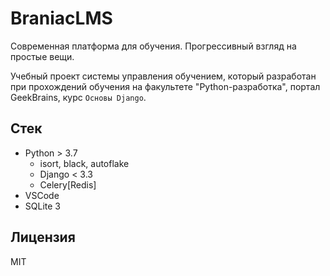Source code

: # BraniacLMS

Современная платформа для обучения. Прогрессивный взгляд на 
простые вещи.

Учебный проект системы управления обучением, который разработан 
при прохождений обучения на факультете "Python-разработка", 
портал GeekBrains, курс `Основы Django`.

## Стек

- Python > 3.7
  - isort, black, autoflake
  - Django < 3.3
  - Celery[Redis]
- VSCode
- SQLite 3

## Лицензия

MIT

####

Repeat the material above exactly; pictures do not belong in the copy.

### Solution for this problem
Source code

: # BraniacLMS

Современная платформа для обучения. Прогрессивный взгляд на 
простые вещи.

Учебный проект системы управления обучением, который разработан 
при прохождений обучения на факультете "Python-разработка", 
портал GeekBrains, курс `Основы Django`.

## Стек

- Python > 3.7
  - isort, black, autoflake
  - Django < 3.3
  - Celery[Redis]
- VSCode
- SQLite 3

## Лицензия

MIT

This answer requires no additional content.